Required action
Please filter the listing for the string "Secrets" and copy each matching line.

Data for review
============================================================

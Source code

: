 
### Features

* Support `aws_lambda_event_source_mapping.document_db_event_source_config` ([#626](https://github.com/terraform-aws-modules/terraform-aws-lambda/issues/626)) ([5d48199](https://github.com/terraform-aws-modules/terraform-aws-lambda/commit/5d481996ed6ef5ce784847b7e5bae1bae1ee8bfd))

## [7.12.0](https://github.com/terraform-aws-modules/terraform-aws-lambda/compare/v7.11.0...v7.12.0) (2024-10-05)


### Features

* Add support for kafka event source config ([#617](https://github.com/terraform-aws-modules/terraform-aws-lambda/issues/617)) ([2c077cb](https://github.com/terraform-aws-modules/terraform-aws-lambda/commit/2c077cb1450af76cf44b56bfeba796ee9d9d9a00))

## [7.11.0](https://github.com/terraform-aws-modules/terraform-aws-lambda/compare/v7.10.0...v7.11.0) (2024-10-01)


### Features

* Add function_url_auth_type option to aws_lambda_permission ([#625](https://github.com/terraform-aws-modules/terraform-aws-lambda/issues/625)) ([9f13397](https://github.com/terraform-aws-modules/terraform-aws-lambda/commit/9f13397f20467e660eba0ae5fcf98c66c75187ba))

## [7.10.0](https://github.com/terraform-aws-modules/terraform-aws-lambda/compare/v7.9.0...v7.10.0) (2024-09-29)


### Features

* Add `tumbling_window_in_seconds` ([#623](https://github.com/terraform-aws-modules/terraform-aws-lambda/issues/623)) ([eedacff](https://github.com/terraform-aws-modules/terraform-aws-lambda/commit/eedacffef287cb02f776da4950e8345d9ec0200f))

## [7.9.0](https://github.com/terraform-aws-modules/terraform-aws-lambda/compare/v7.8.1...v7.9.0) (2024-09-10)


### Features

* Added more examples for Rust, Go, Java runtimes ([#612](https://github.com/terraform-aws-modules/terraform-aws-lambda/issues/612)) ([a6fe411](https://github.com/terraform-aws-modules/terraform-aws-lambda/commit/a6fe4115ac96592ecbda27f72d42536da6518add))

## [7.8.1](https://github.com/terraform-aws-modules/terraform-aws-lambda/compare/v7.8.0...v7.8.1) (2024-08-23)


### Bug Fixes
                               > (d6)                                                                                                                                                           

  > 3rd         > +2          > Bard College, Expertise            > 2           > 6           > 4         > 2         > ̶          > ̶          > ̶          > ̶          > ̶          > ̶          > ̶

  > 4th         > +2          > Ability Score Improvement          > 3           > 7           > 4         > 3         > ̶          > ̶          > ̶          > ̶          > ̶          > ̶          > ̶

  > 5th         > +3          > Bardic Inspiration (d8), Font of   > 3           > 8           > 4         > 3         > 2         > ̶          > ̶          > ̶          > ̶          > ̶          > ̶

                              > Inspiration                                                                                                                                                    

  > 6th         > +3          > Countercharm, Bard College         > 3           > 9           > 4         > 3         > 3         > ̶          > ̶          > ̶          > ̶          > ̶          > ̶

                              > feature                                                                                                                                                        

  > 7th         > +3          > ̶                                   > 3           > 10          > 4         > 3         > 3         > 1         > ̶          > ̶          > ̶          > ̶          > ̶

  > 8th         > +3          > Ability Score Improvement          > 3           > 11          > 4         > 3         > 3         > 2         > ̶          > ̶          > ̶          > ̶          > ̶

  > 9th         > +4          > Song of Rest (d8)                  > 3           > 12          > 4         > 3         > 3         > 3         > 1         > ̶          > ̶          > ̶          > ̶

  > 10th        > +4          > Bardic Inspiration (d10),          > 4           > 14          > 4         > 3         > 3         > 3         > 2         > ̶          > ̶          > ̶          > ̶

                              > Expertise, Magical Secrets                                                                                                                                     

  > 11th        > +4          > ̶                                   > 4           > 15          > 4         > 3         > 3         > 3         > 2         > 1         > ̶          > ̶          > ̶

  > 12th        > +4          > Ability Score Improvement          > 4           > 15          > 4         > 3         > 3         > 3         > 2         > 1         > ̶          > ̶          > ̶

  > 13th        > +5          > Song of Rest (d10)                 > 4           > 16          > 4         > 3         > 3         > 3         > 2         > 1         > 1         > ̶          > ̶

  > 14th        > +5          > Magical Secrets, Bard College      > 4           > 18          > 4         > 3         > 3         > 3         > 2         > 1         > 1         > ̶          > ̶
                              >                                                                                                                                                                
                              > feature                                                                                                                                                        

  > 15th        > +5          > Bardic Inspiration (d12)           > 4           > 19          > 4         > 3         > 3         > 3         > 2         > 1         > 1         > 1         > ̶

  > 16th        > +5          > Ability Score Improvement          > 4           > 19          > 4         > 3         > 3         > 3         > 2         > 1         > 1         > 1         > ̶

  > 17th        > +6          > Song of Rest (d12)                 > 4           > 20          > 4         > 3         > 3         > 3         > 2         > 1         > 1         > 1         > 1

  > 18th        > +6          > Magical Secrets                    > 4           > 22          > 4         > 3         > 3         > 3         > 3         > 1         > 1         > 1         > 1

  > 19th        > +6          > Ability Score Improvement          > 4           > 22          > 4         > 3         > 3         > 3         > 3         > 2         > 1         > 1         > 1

============================================================

Answer for the task
                              > Expertise, Magical Secrets                                                                                                                                     
  > 14th        > +5          > Magical Secrets, Bard College      > 4           > 18          > 4         > 3         > 3         > 3         > 2         > 1         > 1         > ̶          > ̶
  > 18th        > +6          > Magical Secrets                    > 4           > 22          > 4         > 3         > 3         > 3         > 3         > 1         > 1         > 1         > 1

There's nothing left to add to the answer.